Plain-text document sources
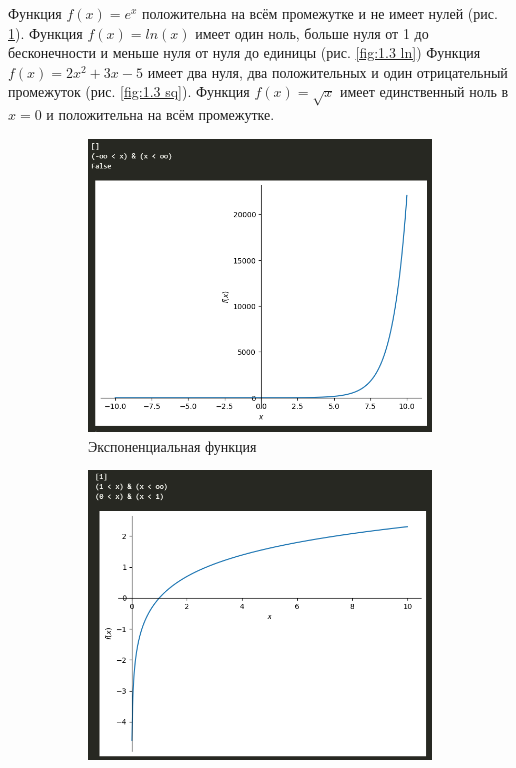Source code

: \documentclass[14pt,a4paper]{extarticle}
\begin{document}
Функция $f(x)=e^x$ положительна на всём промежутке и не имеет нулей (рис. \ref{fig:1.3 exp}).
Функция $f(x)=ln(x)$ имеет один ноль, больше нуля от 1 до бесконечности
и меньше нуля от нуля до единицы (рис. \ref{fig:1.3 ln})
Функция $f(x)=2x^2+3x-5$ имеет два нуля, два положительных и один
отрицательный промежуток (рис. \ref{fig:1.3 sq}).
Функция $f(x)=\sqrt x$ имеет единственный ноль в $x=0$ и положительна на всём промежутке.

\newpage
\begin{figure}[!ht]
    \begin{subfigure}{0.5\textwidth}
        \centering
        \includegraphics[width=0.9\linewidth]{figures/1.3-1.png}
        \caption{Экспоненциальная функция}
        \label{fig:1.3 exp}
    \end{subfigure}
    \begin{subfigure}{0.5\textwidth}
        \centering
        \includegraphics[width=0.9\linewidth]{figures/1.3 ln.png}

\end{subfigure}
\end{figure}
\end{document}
* * *
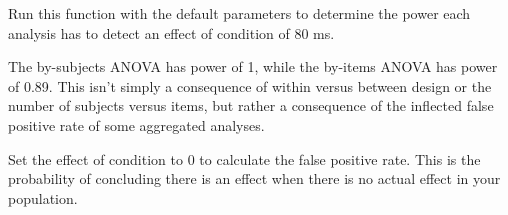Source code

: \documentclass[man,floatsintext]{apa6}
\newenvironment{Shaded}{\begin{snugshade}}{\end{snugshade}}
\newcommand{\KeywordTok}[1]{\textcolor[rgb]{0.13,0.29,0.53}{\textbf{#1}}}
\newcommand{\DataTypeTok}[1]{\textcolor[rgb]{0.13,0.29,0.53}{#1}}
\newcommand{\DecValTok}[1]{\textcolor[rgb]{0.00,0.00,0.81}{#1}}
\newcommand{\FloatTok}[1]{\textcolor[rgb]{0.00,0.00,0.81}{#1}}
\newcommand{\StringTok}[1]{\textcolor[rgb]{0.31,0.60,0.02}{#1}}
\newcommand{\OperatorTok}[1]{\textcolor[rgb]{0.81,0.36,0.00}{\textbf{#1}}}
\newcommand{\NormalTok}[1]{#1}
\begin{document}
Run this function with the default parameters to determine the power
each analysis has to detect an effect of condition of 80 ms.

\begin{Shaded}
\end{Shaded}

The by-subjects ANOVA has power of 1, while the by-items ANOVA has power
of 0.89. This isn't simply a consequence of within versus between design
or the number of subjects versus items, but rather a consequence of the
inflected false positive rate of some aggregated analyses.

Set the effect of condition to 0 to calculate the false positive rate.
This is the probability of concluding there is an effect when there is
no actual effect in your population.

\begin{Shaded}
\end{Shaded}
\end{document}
---
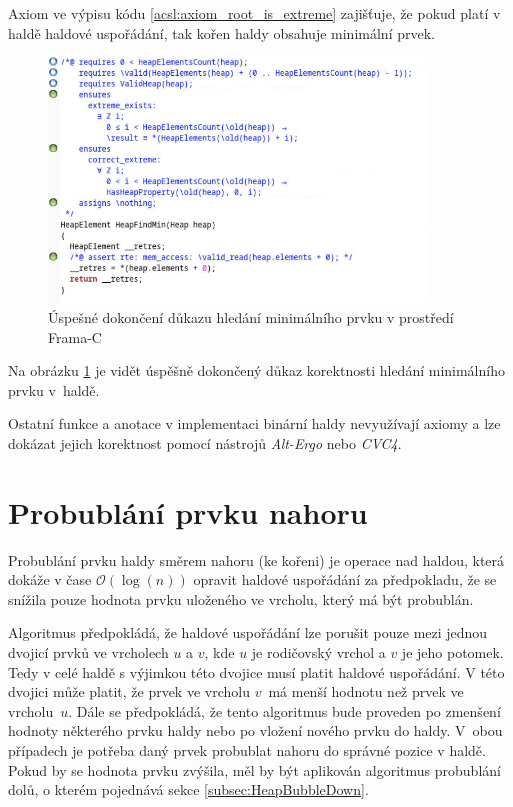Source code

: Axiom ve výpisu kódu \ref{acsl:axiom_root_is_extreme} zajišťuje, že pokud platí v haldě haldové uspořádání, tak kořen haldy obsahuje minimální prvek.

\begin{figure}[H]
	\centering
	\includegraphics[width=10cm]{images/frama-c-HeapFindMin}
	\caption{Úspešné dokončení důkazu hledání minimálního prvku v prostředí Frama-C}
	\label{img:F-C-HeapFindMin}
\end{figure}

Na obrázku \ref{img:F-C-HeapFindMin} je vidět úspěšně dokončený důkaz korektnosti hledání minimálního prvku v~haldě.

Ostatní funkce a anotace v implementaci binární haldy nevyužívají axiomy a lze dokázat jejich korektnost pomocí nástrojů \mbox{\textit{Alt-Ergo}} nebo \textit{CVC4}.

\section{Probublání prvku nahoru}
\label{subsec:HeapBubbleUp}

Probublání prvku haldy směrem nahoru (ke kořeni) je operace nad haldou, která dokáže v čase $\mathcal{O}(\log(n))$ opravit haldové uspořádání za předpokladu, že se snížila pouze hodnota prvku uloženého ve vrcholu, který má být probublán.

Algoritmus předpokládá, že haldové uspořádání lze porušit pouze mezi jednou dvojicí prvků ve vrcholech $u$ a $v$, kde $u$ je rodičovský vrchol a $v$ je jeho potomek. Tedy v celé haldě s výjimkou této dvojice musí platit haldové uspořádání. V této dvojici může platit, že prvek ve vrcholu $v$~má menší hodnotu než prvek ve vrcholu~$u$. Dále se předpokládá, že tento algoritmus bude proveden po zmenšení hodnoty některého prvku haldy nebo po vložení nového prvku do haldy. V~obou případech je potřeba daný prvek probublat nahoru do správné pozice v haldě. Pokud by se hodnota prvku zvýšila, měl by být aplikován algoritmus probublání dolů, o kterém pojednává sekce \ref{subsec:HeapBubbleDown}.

* _The problem_
Look through the entries above and find each line where the word "positive" occurs; copy those lines.

* _Response area_
inflected false positive rate of some aggregated analyses.
Set the effect of condition to 0 to calculate the false positive rate.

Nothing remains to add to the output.